Plan rewriting in PbR is related to term and graph rewriting. Term rewriting originated in the context of equational theories and reduction to normal forms as an effective way to perform deduction [8,9]. A rewrite system is specified as a set of rules. Each rule corresponds to a preferred direction of an equivalence theorem. The main issue in term rewriting systems is convergence, that is, if two arbitrary terms can be rewritten in a finite number of steps into a unique normal form. In PbR two plans are considered ``equivalent'' if they are solutions to the same problem, although they may differ on their cost or operators (that is, they are ``equivalent'' with respect to ``satisfiability'' as introduced above). However, we are not interested in using the rewriting rules to prove such ``equivalence''. Instead, our framework uses the rewriting rules to explore the space of solution plans.

Graph rewriting, akin to term rewriting, refers to the process of replacing a subgraph of a given graph, when some conditions are satisfied, by another subgraph. Graph rewriting has found broad applications, such as very high-level programming languages, database data description and query languages, etc. Schürr [73] presents a good survey. The main drawback of general graph rewriting is its complexity. Because graph matching can be reduced to (sub)graph isomorphism the problem is NP-complete. Nevertheless, under some restrictions graph rewriting can be performed efficiently [25].
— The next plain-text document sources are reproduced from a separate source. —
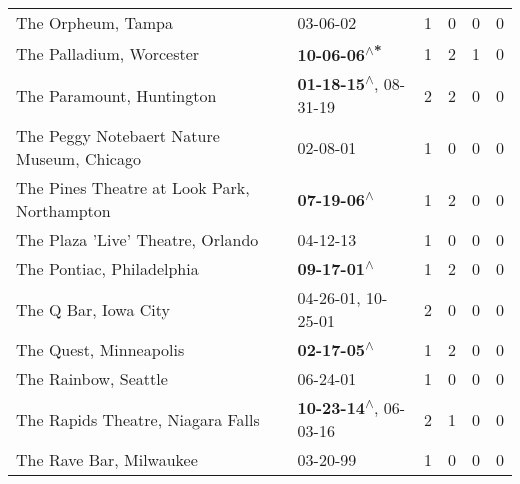 \begin{supertabular}{p{0.4\textwidth}p{0.3\textwidth}p{0.05\textwidth}p{0.05\textwidth}p{0.05\textwidth}p{0.05\textwidth}}
                                                           The Orpheum, Tampa &                                                                  03-06-02\textsuperscript{} &  1 &  0 &  0 &  0 \\
                                                     The Palladium, Worcester &                                                \textbf{10-06-06\textsuperscript{$\wedge$*}} &  1 &  2 &  1 &  0 \\
                                                    The Paramount, Huntington &                     \textbf{01-18-15\textsuperscript{$\wedge$}}, 08-31-19\textsuperscript{} &  2 &  2 &  0 &  0 \\
                                   The Peggy Notebaert Nature Museum, Chicago &                                                                  02-08-01\textsuperscript{} &  1 &  0 &  0 &  0 \\
                                  The Pines Theatre at Look Park, Northampton &                                                 \textbf{07-19-06\textsuperscript{$\wedge$}} &  1 &  2 &  0 &  0 \\
                                            The Plaza 'Live' Theatre, Orlando &                                                                  04-12-13\textsuperscript{} &  1 &  0 &  0 &  0 \\
                                                    The Pontiac, Philadelphia &                                                 \textbf{09-17-01\textsuperscript{$\wedge$}} &  1 &  2 &  0 &  0 \\
                                                         The Q Bar, Iowa City &                                      04-26-01\textsuperscript{}, 10-25-01\textsuperscript{} &  2 &  0 &  0 &  0 \\
                                                       The Quest, Minneapolis &                                                 \textbf{02-17-05\textsuperscript{$\wedge$}} &  1 &  2 &  0 &  0 \\
                                                         The Rainbow, Seattle &                                                                  06-24-01\textsuperscript{} &  1 &  0 &  0 &  0 \\
                                            The Rapids Theatre, Niagara Falls &                     \textbf{10-23-14\textsuperscript{$\wedge$}}, 06-03-16\textsuperscript{} &  2 &  1 &  0 &  0 \\
                                                      The Rave Bar, Milwaukee &                                                                  03-20-99\textsuperscript{} &  1 &  0 &  0 &  0 \\

\end{supertabular}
Planning by Rewriting adapts general graph rewriting to the semantics of partial-order planning with a STRIPS-like operator representation. A plan-rewriting rule in PbR specifies the replacement, under certain conditions, of a subplan by another subplan. However, in our formalism the rule does not need to specify the completely detailed embedding of the consequent as in graph rewriting systems. The consistent embeddings of the rule consequent, with the generation of edges if necessary, are automatically computed according to the semantics of partial-order planning. Our algorithm ensures that the rewritten plans always remain valid (Section 3.1.3). The plan-rewriting rules are intended to explore the space of solution plans to reach high-quality plans.